Manila — I had an eventful, caught-in-a-tight-spot week. On Monday, I was in a TV franchise of an international news network in need of a digital news editor in chief. On Friday, I took an exam in another big TV station that’s also in need of a deputy editor. The first network wanted me to say yes and even called the HR person to see if we could already draft a contract.
I hit the brakes.
My last view of a newsroom was 17 years ago — 1999! That was also the last year I spent working as a senior reporter on special assignments in a newspaper. Previous to that, I worked for five-six years each in two other newspapers as a reporter, plus a stringer stint in an international news agency.
I belong to a generation of journalists who started by covering the police beat. This assignment SOP spared no one, whether one was a pompous kolehiyala (college girl) or a magna cum laude. News reporters of my generation took pride in having experienced extracting information from the perspective of police investigative work as a start of a journalism career. The thrill came from covering crime, abuse, violence, blood, death and all things not pretty. I was not thrilled of course, by the fact that these things I reported on happened to other people, not to me.
I went on to cover the gamut of social issues on health, science, human rights, on gender, children, society’s minorities, religion such as Roman Catholicism and other faiths, local governance, the communist movement, a little of foreign affairs and a taste of Congress. My last beat was defense. I could still remember my last craggy helicopter ride as I phoned-in, nay, yelled, details of my story to an editor who yelled back due to poor cellphone reception. I left that paper to join a short-lived one that paid better and recognized my seniority, but after an editorial upheaval, I decided to let go.

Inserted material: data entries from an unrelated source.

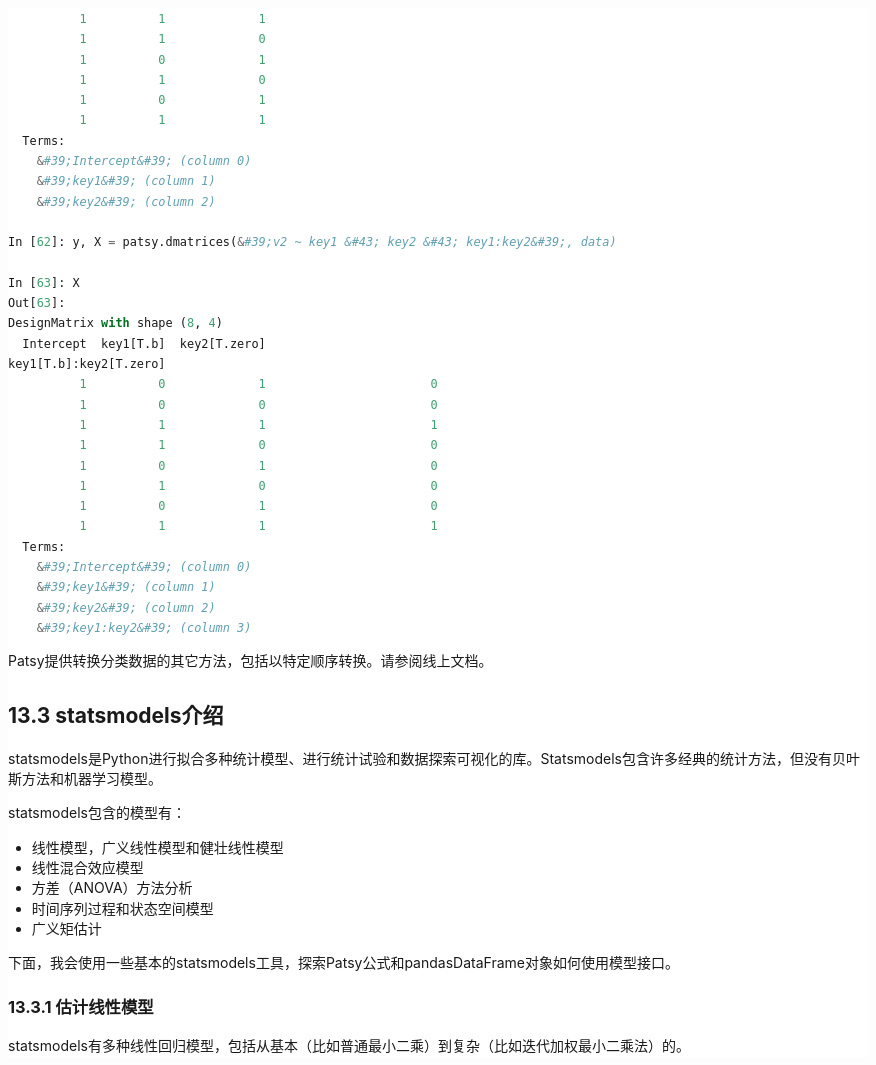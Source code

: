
```python
          1          1             1
          1          1             0
          1          0             1
          1          1             0
          1          0             1
          1          1             1
  Terms:
    &#39;Intercept&#39; (column 0)
    &#39;key1&#39; (column 1)
    &#39;key2&#39; (column 2)

In [62]: y, X = patsy.dmatrices(&#39;v2 ~ key1 &#43; key2 &#43; key1:key2&#39;, data)

In [63]: X
Out[63]: 
DesignMatrix with shape (8, 4)
  Intercept  key1[T.b]  key2[T.zero]
key1[T.b]:key2[T.zero]
          1          0             1                       0
          1          0             0                       0
          1          1             1                       1
          1          1             0                       0
          1          0             1                       0
          1          1             0                       0
          1          0             1                       0
          1          1             1                       1
  Terms:
    &#39;Intercept&#39; (column 0)
    &#39;key1&#39; (column 1)
    &#39;key2&#39; (column 2)
    &#39;key1:key2&#39; (column 3)
```

Patsy提供转换分类数据的其它方法，包括以特定顺序转换。请参阅线上文档。

## 13.3 statsmodels介绍

statsmodels是Python进行拟合多种统计模型、进行统计试验和数据探索可视化的库。Statsmodels包含许多经典的统计方法，但没有贝叶斯方法和机器学习模型。

statsmodels包含的模型有：

- 线性模型，广义线性模型和健壮线性模型
- 线性混合效应模型
- 方差（ANOVA）方法分析
- 时间序列过程和状态空间模型
- 广义矩估计

下面，我会使用一些基本的statsmodels工具，探索Patsy公式和pandasDataFrame对象如何使用模型接口。

### 13.3.1 估计线性模型

statsmodels有多种线性回归模型，包括从基本（比如普通最小二乘）到复杂（比如迭代加权最小二乘法）的。
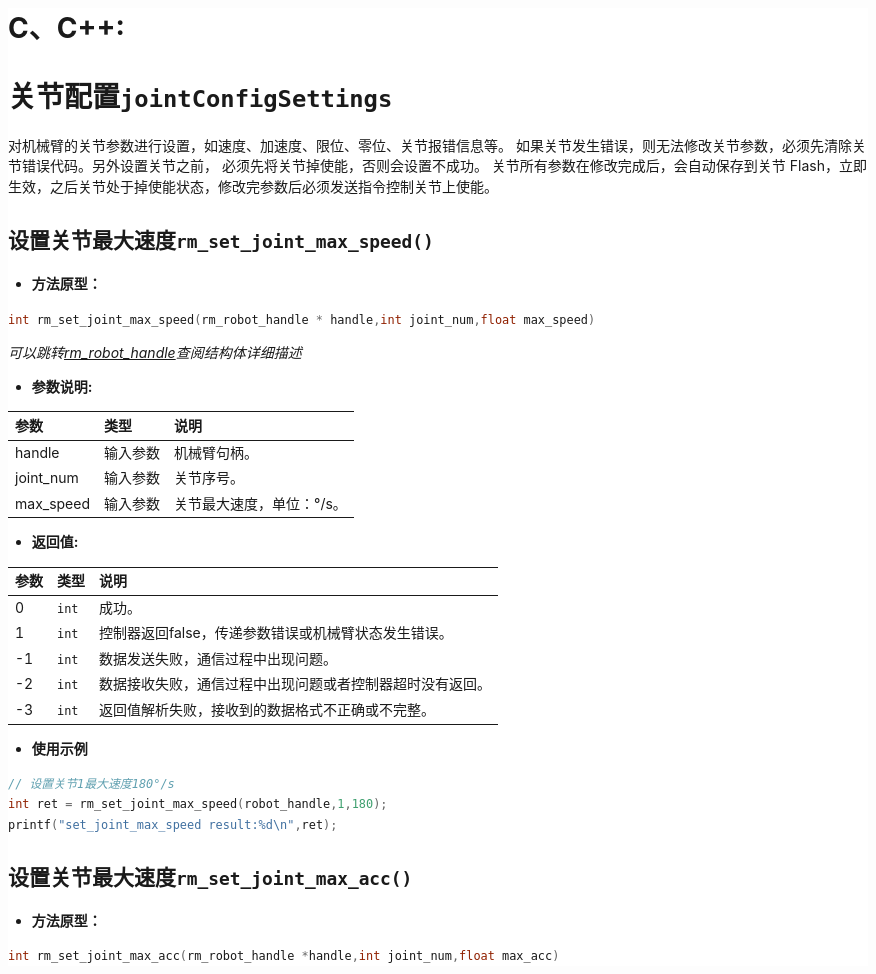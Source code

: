 # <p class="hidden">C、C++: </p>关节配置`jointConfigSettings`

对机械臂的关节参数进行设置，如速度、加速度、限位、零位、关节报错信息等。
如果关节发生错误，则无法修改关节参数，必须先清除关节错误代码。另外设置关节之前， 必须先将关节掉使能，否则会设置不成功。
关节所有参数在修改完成后，会自动保存到关节 Flash，立即生效，之后关节处于掉使能状态，修改完参数后必须发送指令控制关节上使能。

## 设置关节最大速度`rm_set_joint_max_speed()`

- **方法原型：**

```C
int rm_set_joint_max_speed(rm_robot_handle * handle,int joint_num,float max_speed)
```

*可以跳转[rm_robot_handle](../struct/robotHandle)查阅结构体详细描述*

- **参数说明:**

|   参数    |   类型    |   说明    |
| :--- | :--- | :--- |
|   handle  |    输入参数    |    机械臂句柄。    |
|  joint_num  |    输入参数    |    关节序号。    |
|  max_speed  |    输入参数    |    关节最大速度，单位：°/s。    |

- **返回值:**

|   参数    |   类型    |   说明    |
| :--- | :--- | :--- |
|   0  |    `int`    |    成功。    |
|   1  |    `int`    |    控制器返回false，传递参数错误或机械臂状态发生错误。    |
|  -1  |    `int`    |    数据发送失败，通信过程中出现问题。    |
|  -2  |    `int`    |    数据接收失败，通信过程中出现问题或者控制器超时没有返回。    |
|  -3  |    `int`    |    返回值解析失败，接收到的数据格式不正确或不完整。    |

- **使用示例**
  
```C
// 设置关节1最大速度180°/s  
int ret = rm_set_joint_max_speed(robot_handle,1,180);
printf("set_joint_max_speed result:%d\n",ret);
```

## 设置关节最大速度`rm_set_joint_max_acc()`

- **方法原型：**

```C
int rm_set_joint_max_acc(rm_robot_handle *handle,int joint_num,float max_acc)
```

I became a foreign correspondent of an international news agency while doing media consultancies, writing and travelling for such organizations as the USAID, UN and ADB and a regional diplomatic organization while still writing and editing copies of other journalists.
Things have changed. Delivering the news is now in multimedia, multiplatform channels. I question the way today’s journalists gather information and how they edit and upload stories. I gape at their impatience for fame, even if I know that in the age of social media, they can take selfies with that rubble that’s left of what they just covered as a background and feel happy about it.

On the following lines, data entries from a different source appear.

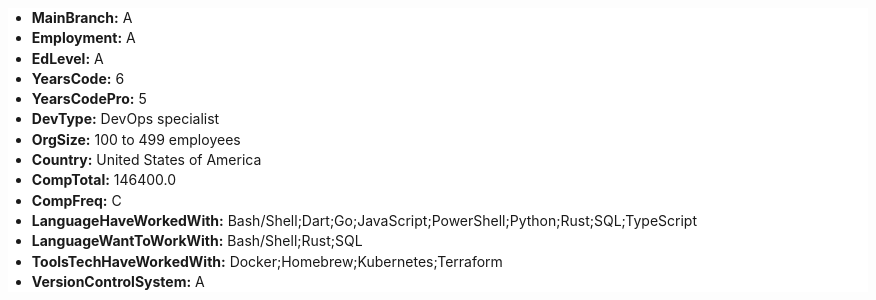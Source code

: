 - **MainBranch:** A
- **Employment:** A
- **EdLevel:** A
- **YearsCode:** 6
- **YearsCodePro:** 5
- **DevType:** DevOps specialist
- **OrgSize:** 100 to 499 employees
- **Country:** United States of America
- **CompTotal:** 146400.0
- **CompFreq:** C
- **LanguageHaveWorkedWith:** Bash/Shell;Dart;Go;JavaScript;PowerShell;Python;Rust;SQL;TypeScript
- **LanguageWantToWorkWith:** Bash/Shell;Rust;SQL
- **ToolsTechHaveWorkedWith:** Docker;Homebrew;Kubernetes;Terraform
- **VersionControlSystem:** A

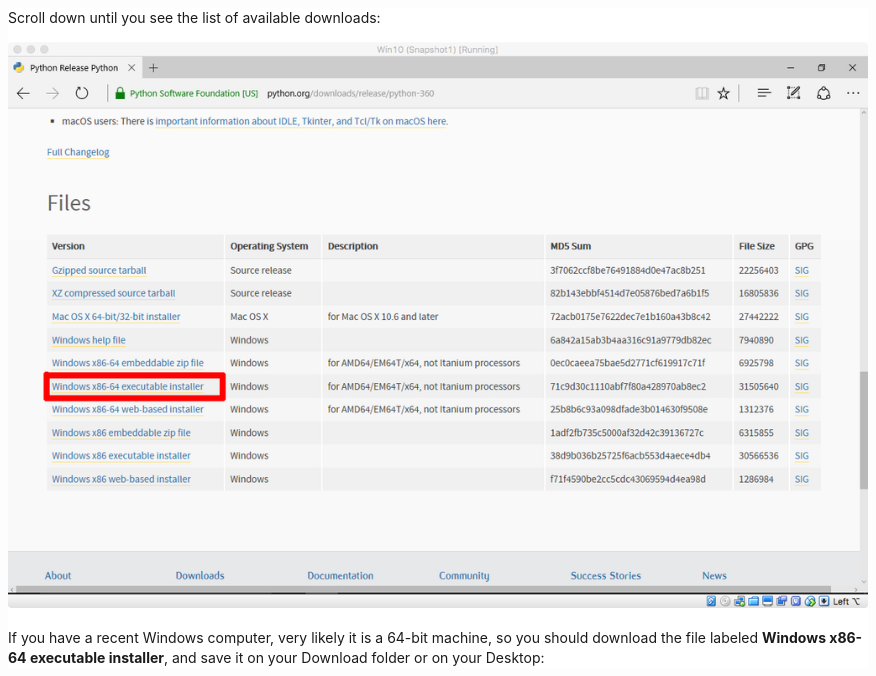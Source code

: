 Scroll down until you see the list of available downloads:

![Python 3.6.0 downloads](imgs/021_download.png)

If you have a recent Windows computer,
very likely it is a 64-bit machine,
so you should download the file labeled **Windows x86-64 executable installer**,
and save it on your Download folder or on your Desktop:
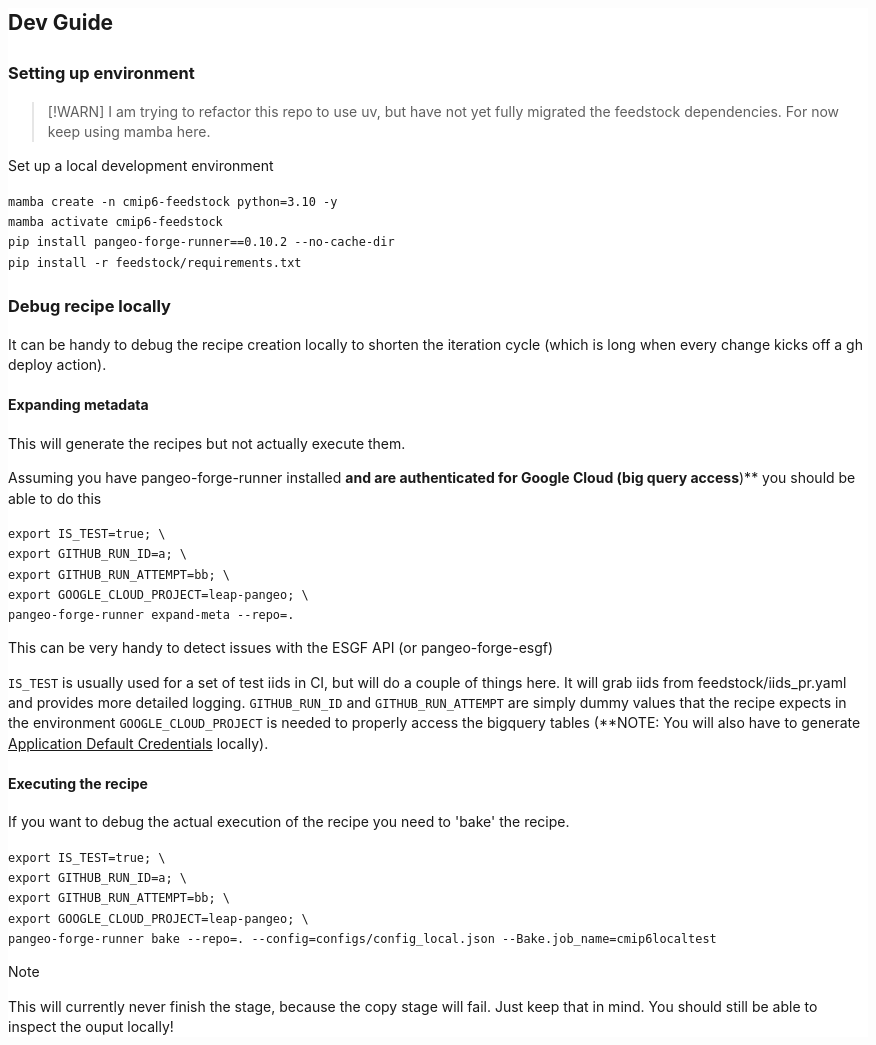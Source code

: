 ## Dev Guide

### Setting up environment

>[!WARN]
> I am trying to refactor this repo to use uv, but have not yet fully migrated the feedstock dependencies.
> For now keep using mamba here.

Set up a local development environment
```
mamba create -n cmip6-feedstock python=3.10 -y
mamba activate cmip6-feedstock
pip install pangeo-forge-runner==0.10.2 --no-cache-dir
pip install -r feedstock/requirements.txt
```

### Debug recipe locally
It can be handy to debug the recipe creation locally to shorten the iteration cycle (which is long when every change kicks off a gh deploy action).


#### Expanding metadata
This will generate the recipes but not actually execute them.

Assuming you have pangeo-forge-runner installed **and are authenticated for Google Cloud (big query access**)** you should be able to do this
```
export IS_TEST=true; \
export GITHUB_RUN_ID=a; \
export GITHUB_RUN_ATTEMPT=bb; \
export GOOGLE_CLOUD_PROJECT=leap-pangeo; \
pangeo-forge-runner expand-meta --repo=.
```

This can be very handy to detect issues with the ESGF API (or pangeo-forge-esgf)

`IS_TEST` is usually used for a set of test iids in CI, but will do a couple of things here. It will grab iids from feedstock/iids_pr.yaml and provides more detailed logging.
`GITHUB_RUN_ID` and `GITHUB_RUN_ATTEMPT` are simply dummy values that the recipe expects in the environment
`GOOGLE_CLOUD_PROJECT` is needed to properly access the bigquery tables (**NOTE: You will also have to generate [Application Default Credentials](https://cloud.google.com/docs/authentication/provide-credentials-adc) locally).

#### Executing the recipe
If you want to debug the actual execution of the recipe you need to 'bake' the recipe.

```
export IS_TEST=true; \
export GITHUB_RUN_ID=a; \
export GITHUB_RUN_ATTEMPT=bb; \
export GOOGLE_CLOUD_PROJECT=leap-pangeo; \
pangeo-forge-runner bake --repo=. --config=configs/config_local.json --Bake.job_name=cmip6localtest
```
>[!NOTE]
> This will currently never finish the stage, because the copy stage will fail. Just keep that in mind. You should still be able to inspect the ouput locally!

I was happy with a byline. And I kept it to myself with the thought that I can even do better tomorrow. Or I shared a drink with other friends who earned their byline for the day and dream of a world that we hope to change by being journalists.
I wonder if today’s newsroom would welcome someone like me. Or, because I believe in mutual feelings, I wonder if I would fall in love with it all over again.
(Diana G. Mendoza is a freelance journalist based in Manila.)